= Juneteenth in Oregon =

Celebration of the end of slavery in the United States

Juneteenth, a celebration of emancipation from slavery, was introduced to Oregon in 1945 by Kaiser Shipyard worker Clara Peoples, was recognized by the city of Portland in 1972, statewide in 2013, and federally in 2021.

==Timeline==
Peoples helped make Juneteenth recognized by the City of Portland in 1972. Mayor Sam Adams and Amanda Fritz declared Peoples the "Mother of Juneteenth" in 2011. Juneteenth became an observed holiday for the City of Portland and Multnomah County employees in 2020, as part of a resolution to address structural racism.

Peoples and first Black Oregonian Senator Avel Gordly led an effort to make Juneteenth a statewide holiday in 2001. The resolution passed.

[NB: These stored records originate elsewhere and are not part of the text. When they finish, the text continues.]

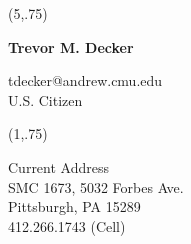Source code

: \documentclass[]{article}
\begin{document}
\addtolength{\topmargin}{1in}
\pagestyle{empty} %
\noindent



\begin{textblock}{6}(5,.75)
\begin{center}
\begin{Huge}
\bf
Trevor M. Decker\\
\end{Huge}
tdecker@andrew.cmu.edu \\
U.S. Citizen
\end{center}
\end{textblock}


\begin{textblock}{3}(1,.75)
\begin{center}
\scriptsize
Current Address\\
SMC 1673, 5032 Forbes Ave.\\
Pittsburgh, PA 15289\\
412.266.1743 (Cell)\\
\end{center}
\end{textblock}
\end{document}
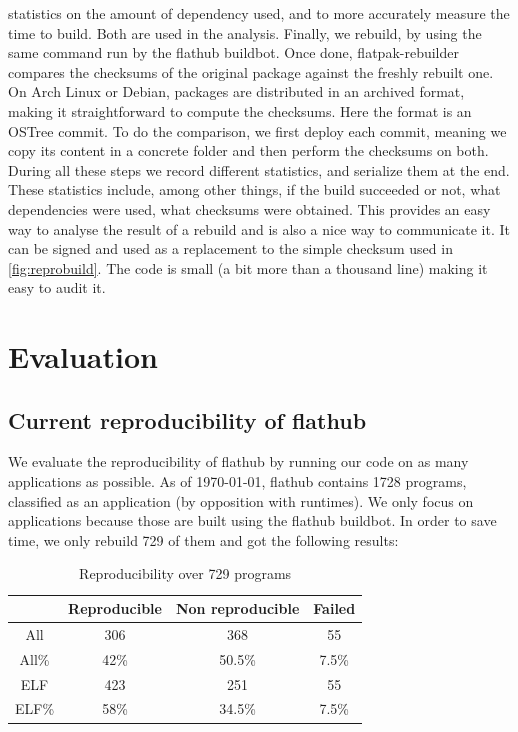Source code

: \documentclass[a4paper,11pt,oneside]{report}
\theoremstyle{definition}
\newcommand{\sysname}{flatpak-rebuilder\xspace}
\newcommand{\fh}{flathub\xspace}
\newcommand{\fhbb}{flathub buildbot\xspace}
\begin{document}
statistics on the amount of dependency used, and to more accurately measure the
time to build. Both are used in the analysis. Finally, we rebuild, by using the
same command run by the \fhbb. Once done, \sysname compares the checksums of
the original package against the freshly rebuilt one. On Arch Linux or Debian,
packages are distributed in an archived format, making it straightforward to
compute the checksums. Here the format is an OSTree commit. To do the
comparison, we first deploy each commit, meaning we copy its content in a
concrete folder and then perform the checksums on both. During all these steps
we record different statistics, and serialize them at the end. These statistics
include, among other things, if the build succeeded or not, what dependencies
were used, what checksums were obtained. This provides an easy way to analyse
the result of a rebuild and is also a nice way to communicate it. It can be
signed and used as a replacement to the simple checksum used in
\autoref{fig:reprobuild}. The code is small (a bit more than a thousand line)
making it easy to audit it.

\chapter{Evaluation}

\section{Current reproducibility of \fh}
\label{sec:cr}
We evaluate the reproducibility of \fh by running our code on as many
applications as possible. As of \today, \fh contains 1728 programs, classified
as an application (by opposition with runtimes). We only focus on applications
because those are built using the \fhbb. In order to save time, we only rebuild
729 of them and got the following results:

\begin{table}[h]
    \centering
        \begin{tabular}{|c|c|c|c|}
            \hline
            & Reproducible & Non reproducible & Failed\\
            \hline
            All & 306 & 368 & 55\\
            \hline
            All\% & 42\% & 50.5\% & 7.5\% \\
            \hline
            ELF & 423 & 251 & 55\\
            \hline
            ELF\% & 58\% & 34.5\% & 7.5\% \\
            \hline
        \end{tabular}
    \caption{Reproducibility over 729 programs}
    \label{tab:rebuild-all}
\end{table}
\end{document}
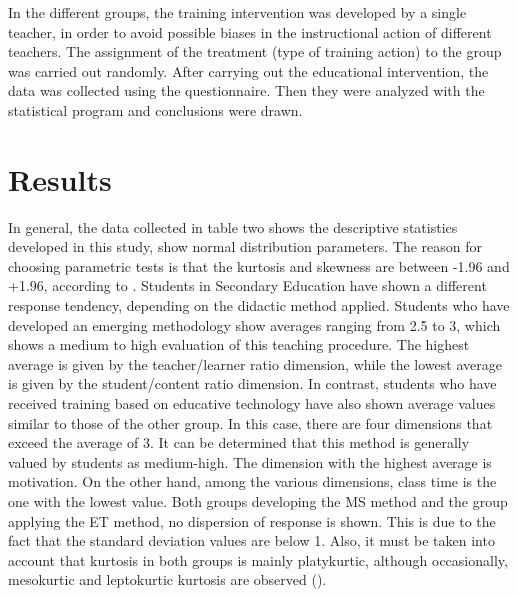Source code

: \documentclass[english]{textolivre}
\begin{document}
In the different groups, the training intervention was developed by a single teacher, in order to avoid possible biases in the instructional action of different teachers. The assignment of the treatment (type of training action) to the group was carried out randomly. After carrying out the educational intervention, the data was collected using the questionnaire. Then they were analyzed with the statistical program and conclusions were drawn.

\section{Results}
In general, the data collected in table two shows the descriptive statistics developed in this study, show normal distribution parameters. The reason for choosing parametric tests is that the kurtosis and skewness are between -1.96 and +1.96, according to \textcite{joreskog2001}. Students in Secondary Education have shown a different response tendency, depending on the didactic method applied. Students who have developed an emerging methodology show averages ranging from 2.5 to 3, which shows a medium to high evaluation of this teaching procedure. The highest average is given by the teacher/learner ratio dimension, while the lowest average is given by the student/content ratio dimension. In contrast, students who have received training based on educative technology have also shown average values similar to those of the other group. In this case, there are four dimensions that exceed the average of 3. It can be determined that this method is generally valued by students as medium-high. The dimension with the highest average is motivation. On the other hand, among the various dimensions, class time is the one with the lowest value. Both groups developing the MS method and the group applying the ET method, no dispersion of response is shown. This is due to the fact that the standard deviation values are below 1. Also, it must be taken into account that kurtosis in both groups is mainly platykurtic, although occasionally, mesokurtic and leptokurtic kurtosis are observed ().
\end{document}
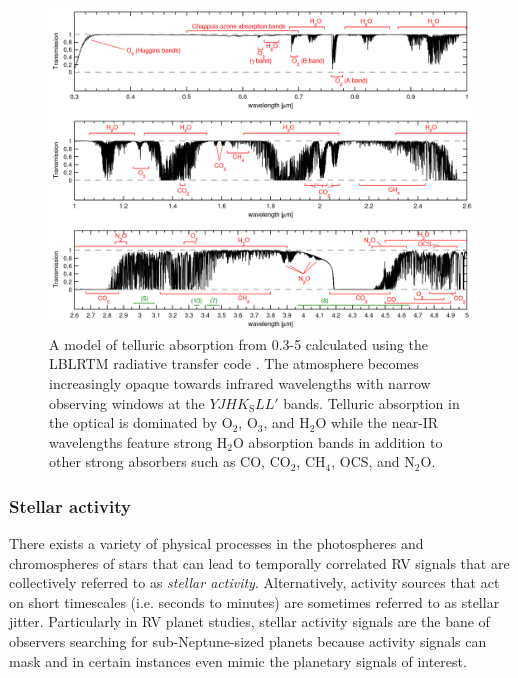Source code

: \begin{figure}
  \centering
  \includegraphics[width=0.8\hsize]{figures/transmittancev2.png}
  \caption[Atmospheric transmission from 0.3-5 $\mu$m.]
          {A model of telluric absorption from 0.3-5 \micron{} calculated using the LBLRTM radiative transfer
            code \citep{clough05}. The atmosphere becomes increasingly opaque towards infrared wavelengths with
            narrow observing windows at the $YJHK_{\text{S}}LL'$ bands. Telluric absorption in the optical is
            dominated by O$_2$, O$_3$, and H$_2$O while the near-IR wavelengths feature strong H$_2$O absorption
            bands in addition to other strong absorbers such as CO, CO$_2$, CH$_4$, OCS, and N$_2$O.
            \citep[Image credit:][]{smette15}}
  \label{fig:transmission}
\end{figure}

\subsubsection{Stellar activity} \label{sect:activity}
There exists a variety of physical processes in the photospheres and chromospheres of stars that
can lead to temporally correlated RV signals that are collectively
referred to as \emph{stellar activity}. Alternatively, activity sources that act on short timescales
(i.e. seconds to minutes) are sometimes referred to as stellar jitter.
Particularly in RV planet studies, stellar activity
signals are the bane of observers searching for sub-Neptune-sized planets because activity signals
can mask and in certain instances even mimic the planetary signals of interest. \\

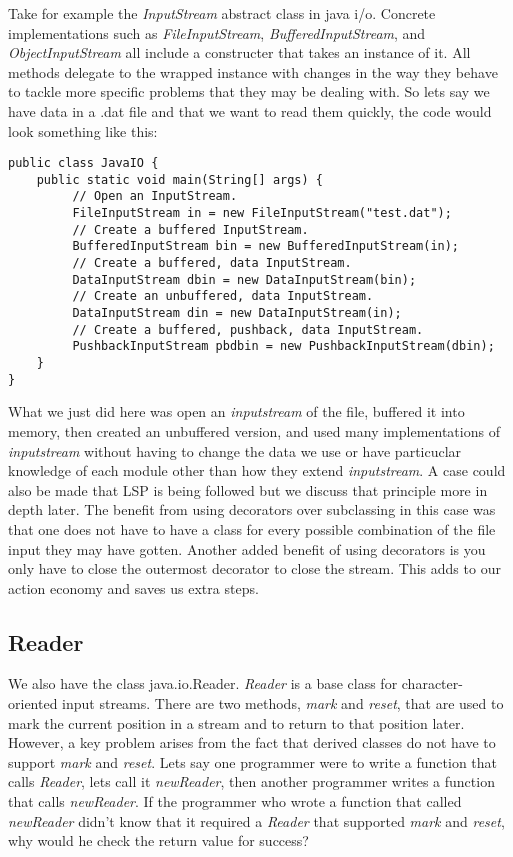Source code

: \documentclass[12pt]{article}
\begin{document}
Take for example the \emph{InputStream} abstract class in java i/o. Concrete implementations such as \emph{FileInputStream}, \emph{BufferedInputStream}, and \emph{ObjectInputStream} all include a constructer that takes an instance of it. All methods delegate to the wrapped instance with changes in the way they behave to tackle more specific problems that they may be dealing with. So lets say we have data in a .dat file and that we want to read them quickly, the code would look something like this:

\begin{lstlisting}[label=some-code,caption=Some Code]
public class JavaIO {
    public static void main(String[] args) {
         // Open an InputStream.
         FileInputStream in = new FileInputStream("test.dat");
         // Create a buffered InputStream.
         BufferedInputStream bin = new BufferedInputStream(in);
         // Create a buffered, data InputStream.
         DataInputStream dbin = new DataInputStream(bin);
         // Create an unbuffered, data InputStream.
         DataInputStream din = new DataInputStream(in);
         // Create a buffered, pushback, data InputStream.
         PushbackInputStream pbdbin = new PushbackInputStream(dbin);
    }
}
\end{lstlisting}

What we just did here was open an \emph{inputstream} of the file, buffered it into memory, then created an unbuffered version, and used many implementations of \emph{inputstream} without having to change the data we use or have particuclar knowledge of each module other than how they extend \emph{inputstream}. A case could also be made that LSP is being followed but we discuss that principle more in depth later. The benefit from using decorators over subclassing in this case was that one does not have to have a class for every possible combination of the file input they may have gotten. Another added benefit of using decorators is you only have to close the outermost decorator to close the stream. This adds to our action economy and saves us extra steps.

\subsection{Reader}
We also have the class java.io.Reader. \emph{Reader} is a base class for character-oriented input streams. There are two methods, \emph{mark} and \emph{reset}, that are used to mark the current position in a stream and to return to that position later. However, a key problem arises from the fact that derived classes do not have to support \emph{mark} and \emph{reset}. Lets say one programmer were to write a function that calls \emph{Reader}, lets call it \emph{newReader}, then another programmer writes a function that calls \emph{newReader}. If the programmer who wrote a function that called \emph{newReader} didn’t know that it required a \emph{Reader} that supported \emph{mark} and \emph{reset}, why would he check the return value for success? 
\end{document}
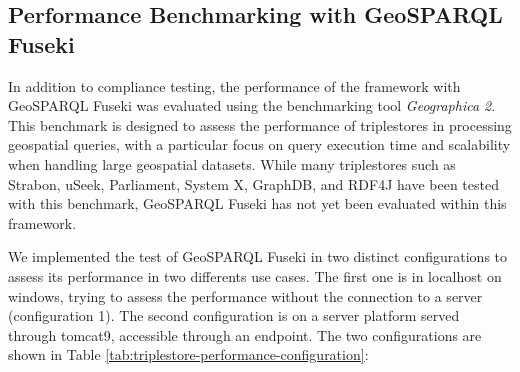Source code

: \subsection{Performance Benchmarking with GeoSPARQL Fuseki}\label{VI-subsec:performance-geosparql}

In addition to compliance testing, the performance of the framework with GeoSPARQL Fuseki was evaluated using the benchmarking tool \textit{Geographica 2}\cite{ioannidisEvaluatingGeospatialRDF2021}. This benchmark is designed to assess the performance of triplestores in processing geospatial queries, with a particular focus on query execution time and scalability when handling large geospatial datasets. While many triplestores such as Strabon, uSeek, Parliament, System X, GraphDB, and RDF4J have been tested with this benchmark, GeoSPARQL Fuseki has not yet been evaluated within this framework.

We implemented the test of GeoSPARQL Fuseki in two distinct configurations to assess its performance in two differents use cases. The first one is in localhost on windows, trying to assess the performance without the connection to a server (configuration 1). The second configuration is on a server platform served through tomcat9, accessible through an endpoint. The two configurations are shown in Table \ref{tab:triplestore-performance-configuration}:

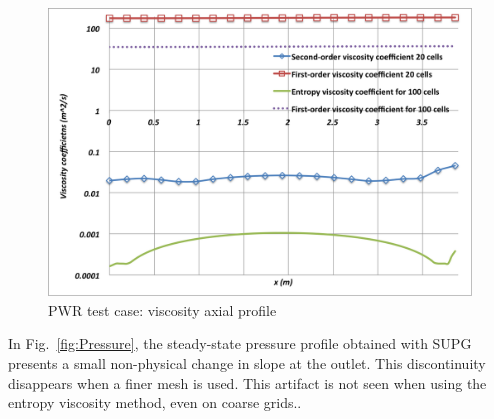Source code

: \documentclass[12pt]{article}
\newcommand{\fig}[1]{Fig.~\ref{#1}} %
\begin{document}
\begin{figure}[h]
\centering
\includegraphics[scale=0.4]{plots/Viscosity.png}
\caption{PWR test case: viscosity axial profile}
\label{fig:Viscosity}
\end{figure}
In \fig{fig:Pressure}, the steady-state pressure profile obtained with SUPG presents a small non-physical change in slope at the outlet. This discontinuity disappears when a finer mesh is used. This artifact is not seen when using the entropy viscosity method, even on coarse grids.. \\
\end{document}
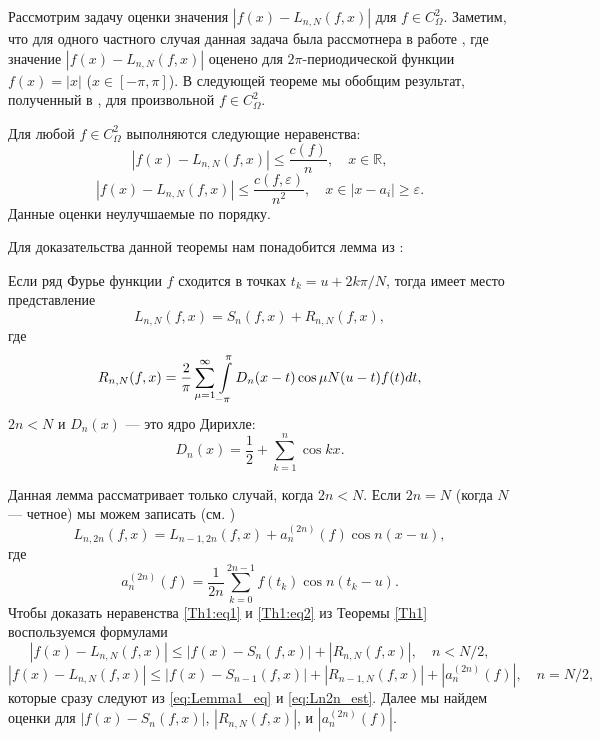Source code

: Рассмотрим задачу оценки значения $\left|f(x)-L_{n,N}(f,x)\right|$ для $f\in C_{\Omega}^{2}$.
Заметим, что для одного частного случая данная задача была рассмотнера в работе \cite{akniyev}, где значение $\left|f(x)-L_{n,N}(f,x)\right|$ 
оценено для $2\pi$-периодической функции $f(x) = |x|$ ($x \in [-\pi,\pi]$).
В следующей теореме мы обобщим результат, полученный в \cite{akniyev}, для произвольной  $f \in C_{\Omega}^{2}$.
\begin{theorem}
	\label{Th1} Для любой $f\in C_{\Omega}^{2}$ выполняются следующие неравенства:
	\begin{equation}\label{Th1:eq1}
	\left|f(x)-L_{n,N}(f,x)\right|\leq\frac{c(f)}{n},\quad x\in\mathbb{R},
	\end{equation}
	\begin{equation}\label{Th1:eq2}
	\left|f(x)-L_{n,N}(f,x)\right|\leq\frac{c(f,\varepsilon)}{n^{2}},\quad x\in\left|x-a_{i}\right|\geq\varepsilon.
	\end{equation}
	Данные оценки неулучшаемые по порядку.
\end{theorem}
Для доказательства данной теоремы нам понадобится лемма из \cite{shii-1983}:
\begin{lemma}
	Если ряд Фурье функции $f$ сходится в точках $t_{k}=u+2k\pi/N$,
	тогда имеет место представление 
	\begin{equation}
	L_{n,N}(f,x)=S_{n}(f,x)+R_{n,N}(f,x),\label{eq:Lemma1_eq}
	\end{equation}
	где
	\begin{equation}
	R_{n,N}(f,x)=\frac{2}{\pi}\sum_{\mu=1}^{\infty}\intop_{-\pi}^{\pi}D_{n}(x-t)\cos\mu N(u-t)f(t)dt,\label{eq:RnN1}
	\end{equation}
	$2n<N$ и $D_{n}(x)$ --- это ядро Дирихле:
	\begin{equation}\label{eq:D(x)}
		D_{n}(x)=\frac{1}{2}+\sum_{k=1}^{n}\cos kx.
	\end{equation}
\end{lemma}
Данная лемма рассматривает только случай, когда $2n < N$. Если $2n=N$ (когда $N$ --- четное) мы можем записать (см. \cite{shii-1983})
\begin{equation}
	L_{n,2n}(f,x)=L_{n-1,2n}(f,x)+a_{n}^{(2n)}(f)\cos n(x-u),\label{eq:Ln2n_est}
\end{equation}
где
\begin{equation}
a_{n}^{(2n)}(f)=\frac{1}{2n}\sum_{k=0}^{2n-1}f(t_{k})\cos n(t_{k}-u).\label{eq:a_n_formula}
\end{equation}
Чтобы доказать неравенства \eqref{Th1:eq1} и \eqref{Th1:eq2} из Теоремы \ref{Th1} воспользуемся формулами
\begin{equation}
	\left|f(x)-L_{n,N}(f,x)\right|\leq\left|f(x)-S_{n}(f,x)\right|+\left|R_{n,N}(f,x)\right|,\quad n<N/2,\label{eq:Th_est1}
\end{equation}
\begin{equation}
	\left|f(x)-L_{n,N}(f,x)\right|\leq
	\left|f(x)-S_{n-1}(f,x)\right|+\left|R_{n-1,N}(f,x)\right|+\left|a_{n}^{(2n)}(f)\right|,\quad n=N/2\label{eq:Th_est_2},
\end{equation}
которые сразу следуют из \eqref{eq:Lemma1_eq} и \eqref{eq:Ln2n_est}.
Далее мы найдем оценки для $\left|f(x)-S_{n}(f,x)\right|$, $\left|R_{n,N}(f,x)\right|$, и $|a_{n}^{(2n)}(f)|$.

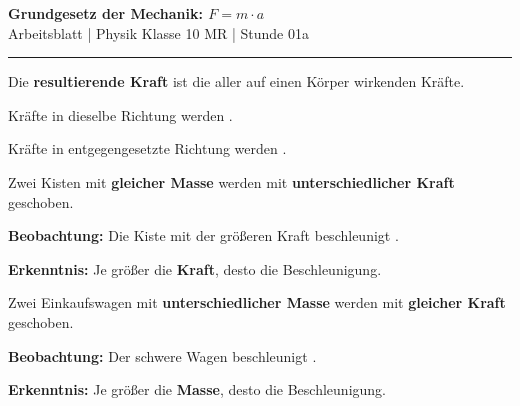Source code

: \documentclass[11pt, a4paper]{article}
\newcommand{\fach}{Physik}
\newcommand{\thema}{Grundgesetz der Mechanik}
\newcommand{\klasse}{10 MR}
\newcommand{\stunde}{01a}
\newcommand{\luecke}[1]{\underline{\hspace{#1}}}
\begin{document}

\begin{center}
    {\Large\bfseries\textcolor{fachfarbe}{\thema: $F = m \cdot a$}}\\[0.2em]
    {\small Arbeitsblatt | \fach{} Klasse \klasse{} | Stunde \stunde}
\end{center}
\vspace{-0.3em}
\hrule
\vspace{0.6em}


\begin{merkkasten}[title={\textbf{Kasten 1: Resultierende Kraft}}]
Die \textbf{resultierende Kraft} ist die \luecke{3cm} aller auf einen Körper wirkenden Kräfte.

\vspace{0.3em}
Kräfte in dieselbe Richtung werden \luecke{2.5cm}.

Kräfte in entgegengesetzte Richtung werden \luecke{2.5cm}.
\end{merkkasten}


\begin{merkkasten}[title={\textbf{Kasten 2a: Erkenntnis – Kraft und Beschleunigung}}]
Zwei Kisten mit \textbf{gleicher Masse} werden mit \textbf{unterschiedlicher Kraft} geschoben.

\vspace{0.3em}
\textbf{Beobachtung:} Die Kiste mit der größeren Kraft beschleunigt \luecke{2.5cm}.

\vspace{0.3em}
\textbf{Erkenntnis:} Je größer die \textbf{Kraft}, desto \luecke{2.5cm} die Beschleunigung.
\end{merkkasten}


\begin{merkkasten}[title={\textbf{Kasten 2b: Erkenntnis – Masse und Beschleunigung}}]
Zwei Einkaufswagen mit \textbf{unterschiedlicher Masse} werden mit \textbf{gleicher Kraft} geschoben.

\vspace{0.3em}
\textbf{Beobachtung:} Der schwere Wagen beschleunigt \luecke{2.5cm}.

\vspace{0.3em}
\textbf{Erkenntnis:} Je größer die \textbf{Masse}, desto \luecke{2.5cm} die Beschleunigung.
\end{merkkasten}
\end{document}
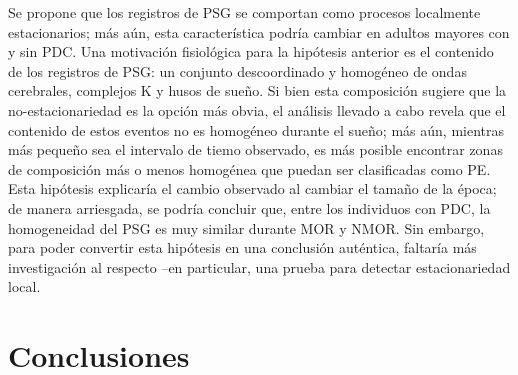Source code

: \documentclass[12pt,a4paper]{mitthesis}
\begin{document}
Se propone que los registros de PSG se comportan como procesos localmente estacionarios; m\'as 
a\'un, esta caracter\'istica podr\'ia cambiar en adultos mayores con y sin PDC. 
Una motivaci\'on fisiol\'ogica para la hip\'otesis anterior es el contenido de los registros de
PSG: un conjunto descoordinado y homog\'eneo de ondas cerebrales, complejos K y husos de sue\~no.
Si bien esta composici\'on sugiere que la no-estacionariedad es la opci\'on m\'as obvia, el
an\'alisis llevado a cabo revela que el contenido de estos eventos no es homog\'eneo durante el
sue\~no; m\'as a\'un, mientras m\'as peque\~no sea el intervalo de tiemo observado, es m\'as
posible encontrar zonas de composici\'on m\'as o menos homog\'enea que puedan ser clasificadas
como PE.
Esta hip\'otesis explicar\'ia el cambio observado al cambiar el tama\~no de la \'epoca; de manera
arriesgada, se podr\'ia concluir que, entre los individuos con PDC, la homogeneidad del PSG es muy
similar durante MOR y NMOR.
Sin embargo, para poder convertir esta hip\'otesis en una conclusi\'on aut\'entica, faltar\'ia
m\'as investigaci\'on al respecto --en particular, una prueba para detectar estacionariedad local.




\section{Conclusiones}
\end{document}

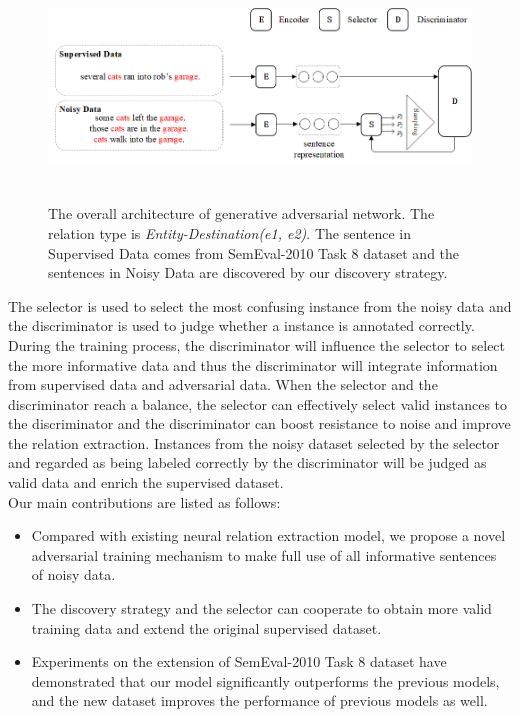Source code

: \documentclass[conference]{IEEEtran}
\begin{document}
\begin{figure}[h]
  \includegraphics[height=6cm]{architecture.png}
  \caption{The overall architecture of generative adversarial network. The relation type is \textit{Entity-Destination(e1, e2)}. The sentence in Supervised Data comes from SemEval-2010 Task 8 dataset and the sentences in Noisy Data are discovered by our discovery strategy. }
  \label{Architecture}
\end{figure}

The selector is used to select the most confusing instance from the noisy data and the discriminator is used to judge whether a instance is annotated correctly.
During the training process, the discriminator will influence the selector to select the more informative data and thus the discriminator will integrate information from supervised data and adversarial data.  
When the selector and the discriminator reach a balance, the selector can effectively select valid instances to the discriminator and the discriminator can boost resistance to noise and improve the relation extraction.
Instances from the noisy dataset selected by the selector and regarded as being labeled correctly by the discriminator will be judged as valid data and enrich the supervised dataset.
\\Our main contributions are listed as follows:
\begin{itemize}
  \item Compared with existing neural relation extraction model, we propose a novel adversarial training mechanism to make full use of all informative sentences of noisy data.
  \item The discovery strategy and the selector can cooperate to obtain more valid training data and extend the original supervised dataset.
  \item Experiments on the extension of SemEval-2010 Task 8 dataset have demonstrated that our model significantly outperforms the previous models, and the new dataset improves the performance of previous models as well.
\end{itemize}
\end{document}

Multnomah County first recognized Juneteenth in 2018, sponsored by County Commissioner Loretta Smith. That event celebrated and heard from Senator Gordly.

==Clara Peoples==
Clara Peoples (Née Clara Mae Walker) was born in Muskogee, Oklahoma on 8 September 1926. She moved to Vanport, Oregon in 1945, working for Kaiser Shipyards during the World War 2 shipbuilding efforts, where she started a Juneteenth event in 1945. Her family was flooded and displaced in the 1948 Vanport floods. Moving to 1406 NE Ainsworth with her husband Haley Peoples Sr. in the redlined area of Northeast Portland, she then organized efforts to feed people, which turned into the Community Care Association in 1969. By the following year the association was operating out of 2022 NE Alberta Street, rent-free from the anonymous building owner. The Alberta Street location was previously the Red and White store, seen in a 1931 photo, and was later the Don Pancho Taqueria and Market from 2000 to 2016.

Later, Peoples and Arlene Grice became the first two Black elevator operators at Joseph Shemanski's Eastern Department Store. She was also the first Black person on the State Board of Agriculture. She was also a hall monitor at Adams High School.

In 2011 and 2013, Oregon politician Lew Frederick introduced bills to recognize Peoples. It was enrolled and signed by the governor on May 1, 2013.

Peoples died on October 5, 2015, at age 89. The annual parade was named the "Clara Peoples Freedom Trail Parade" beginning in 2016.

By 2020, Peoples' granddaughter, Jenelle Jack, was the director of Juneteenth Oregon.